Everyone’s heard of “lemon laws” – laws created to protect consumers from bad or defective new vehicles. But how do they work? Are they for used cars or just new cars? How do I make a lemon law claim? Here’s what you need to know:
Note: I am not a legal professional. This information is based on my personal experience and is not in any way a substitute for professional legal advice.
Lemon Law Basics:
You buy a new car (most states don’t have lemon laws for used cars). The new car has a problem during the period of the factory warranty that can’t be solved (any problem would be considered, provided it detracts from the ownership experience or impacts the value/utility of the car). The “can’t be solved” test varies state to state, but 3 unsuccessful repair attempts is usually enough to get the ball rolling on a lemon law claim.
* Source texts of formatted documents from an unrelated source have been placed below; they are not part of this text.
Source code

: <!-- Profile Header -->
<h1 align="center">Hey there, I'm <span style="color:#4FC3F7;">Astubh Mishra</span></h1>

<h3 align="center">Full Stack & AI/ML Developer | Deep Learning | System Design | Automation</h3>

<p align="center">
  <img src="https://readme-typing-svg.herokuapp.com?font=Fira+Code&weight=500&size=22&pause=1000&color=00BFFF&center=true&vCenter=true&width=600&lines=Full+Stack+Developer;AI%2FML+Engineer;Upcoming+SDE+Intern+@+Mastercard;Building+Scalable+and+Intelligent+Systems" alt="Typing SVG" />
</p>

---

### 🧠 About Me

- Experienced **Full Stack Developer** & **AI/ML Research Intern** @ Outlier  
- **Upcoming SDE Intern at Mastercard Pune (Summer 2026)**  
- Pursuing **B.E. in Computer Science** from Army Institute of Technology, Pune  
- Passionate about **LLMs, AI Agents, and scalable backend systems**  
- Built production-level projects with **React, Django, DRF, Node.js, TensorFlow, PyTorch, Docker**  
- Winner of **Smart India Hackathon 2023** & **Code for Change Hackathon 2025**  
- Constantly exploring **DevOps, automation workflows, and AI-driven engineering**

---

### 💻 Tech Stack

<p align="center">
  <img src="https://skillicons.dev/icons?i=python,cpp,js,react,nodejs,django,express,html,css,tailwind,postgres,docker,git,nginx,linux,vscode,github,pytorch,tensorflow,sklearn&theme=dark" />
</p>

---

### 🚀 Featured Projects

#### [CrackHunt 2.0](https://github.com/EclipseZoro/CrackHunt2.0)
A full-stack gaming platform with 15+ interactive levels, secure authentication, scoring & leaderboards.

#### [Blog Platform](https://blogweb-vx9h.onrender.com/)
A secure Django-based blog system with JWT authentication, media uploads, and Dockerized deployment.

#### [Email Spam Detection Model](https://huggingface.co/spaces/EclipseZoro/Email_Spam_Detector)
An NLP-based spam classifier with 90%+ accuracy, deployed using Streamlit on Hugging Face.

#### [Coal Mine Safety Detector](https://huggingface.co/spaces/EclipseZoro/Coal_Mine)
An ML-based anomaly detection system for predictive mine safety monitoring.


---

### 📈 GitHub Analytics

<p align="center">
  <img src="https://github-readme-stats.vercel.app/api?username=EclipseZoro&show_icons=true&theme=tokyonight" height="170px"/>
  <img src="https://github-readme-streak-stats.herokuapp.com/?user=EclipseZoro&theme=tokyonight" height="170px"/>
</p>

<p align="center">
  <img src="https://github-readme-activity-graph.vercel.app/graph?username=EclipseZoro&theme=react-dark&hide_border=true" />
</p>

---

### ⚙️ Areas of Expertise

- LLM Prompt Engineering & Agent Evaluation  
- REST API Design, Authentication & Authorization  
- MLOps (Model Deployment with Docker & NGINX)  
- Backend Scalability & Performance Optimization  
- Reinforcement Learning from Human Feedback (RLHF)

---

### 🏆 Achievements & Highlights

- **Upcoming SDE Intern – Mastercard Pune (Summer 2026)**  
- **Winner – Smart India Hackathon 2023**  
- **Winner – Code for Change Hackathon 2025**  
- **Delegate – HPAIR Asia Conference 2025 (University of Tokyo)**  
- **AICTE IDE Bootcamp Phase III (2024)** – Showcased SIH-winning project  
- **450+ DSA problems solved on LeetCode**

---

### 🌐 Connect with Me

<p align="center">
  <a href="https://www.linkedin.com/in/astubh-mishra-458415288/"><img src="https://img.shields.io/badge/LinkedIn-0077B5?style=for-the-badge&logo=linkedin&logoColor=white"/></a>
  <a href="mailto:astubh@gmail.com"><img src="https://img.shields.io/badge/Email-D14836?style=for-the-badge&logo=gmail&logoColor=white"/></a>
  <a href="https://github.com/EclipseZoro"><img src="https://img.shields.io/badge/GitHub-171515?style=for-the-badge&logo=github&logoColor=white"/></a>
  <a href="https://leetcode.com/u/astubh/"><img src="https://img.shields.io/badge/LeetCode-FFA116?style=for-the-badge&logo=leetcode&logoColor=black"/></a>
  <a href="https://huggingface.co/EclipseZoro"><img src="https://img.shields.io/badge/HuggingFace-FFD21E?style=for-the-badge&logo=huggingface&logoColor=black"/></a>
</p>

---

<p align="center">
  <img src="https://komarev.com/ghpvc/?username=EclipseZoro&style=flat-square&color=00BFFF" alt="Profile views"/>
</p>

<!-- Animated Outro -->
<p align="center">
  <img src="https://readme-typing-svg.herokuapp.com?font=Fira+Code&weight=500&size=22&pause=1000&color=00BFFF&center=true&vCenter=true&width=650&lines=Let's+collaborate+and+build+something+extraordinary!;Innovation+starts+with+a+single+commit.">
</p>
Most of the time, the manufacturer of the new vehicle will invite you to arbitration before the lemon law can take effect.
Getting a Lemon Law claim rolling:
In order to document that your vehicle’s problem can’t be solved, you’ll need your local dealers help. They’ll need to provide you with a repair order that shows they were unable to fix your problem – but the repair order MUST document the problem exists. “Could not duplicate” is not what you need – this is the hardest part of the process – getting the dealer to provide you with the right documentation. But that’s not enough, you must give the same repair facility every reasonable opportunity to fix your car before you have an actionable claim.
My advice would be to speak with your dealer’s service manager – he or she will be able to either help you with your claim or ask your vehicle’s manufacturer for arbitration.
A lot of times, manufacturers will want to offer you a free extended warranty in exchange for you officially dropping all lemon law claims. While this might be a good offer, you should carefully consider if this is a “low ball” offer. If the problem with your vehicle is severe enough, the manufacturer would have to buy your car back if the lemon law process were pursued. You don’t want to miss out on a good deal, but if your vehicle’s problem has to do with it’s basic function (say, for instance, the engine is constantly failing), you should expect a new car. My best arbitration advice – talk to all your local dealers, not just the one you’re working with. A service manager at a competing dealership may decide to give you some information just to make his or her competitor’s life a little harder. Same goes for competing dealer’s general managers and sales managers. If you’re nice and you respect their time, competing dealership managers can give you a wealth of information.
Used Car Lemon Laws:
If you purchased a used car with a problem, you’re probably out of luck. While some states have laws regarding buying a used lemon, they’re poorly written and hard to enforce. That is a legal process anyways – you’ll need to hire an attorney to guide you if you bought a used car with a lemon type problem. Not to be negative, but most of the time you’re not going to get anywhere.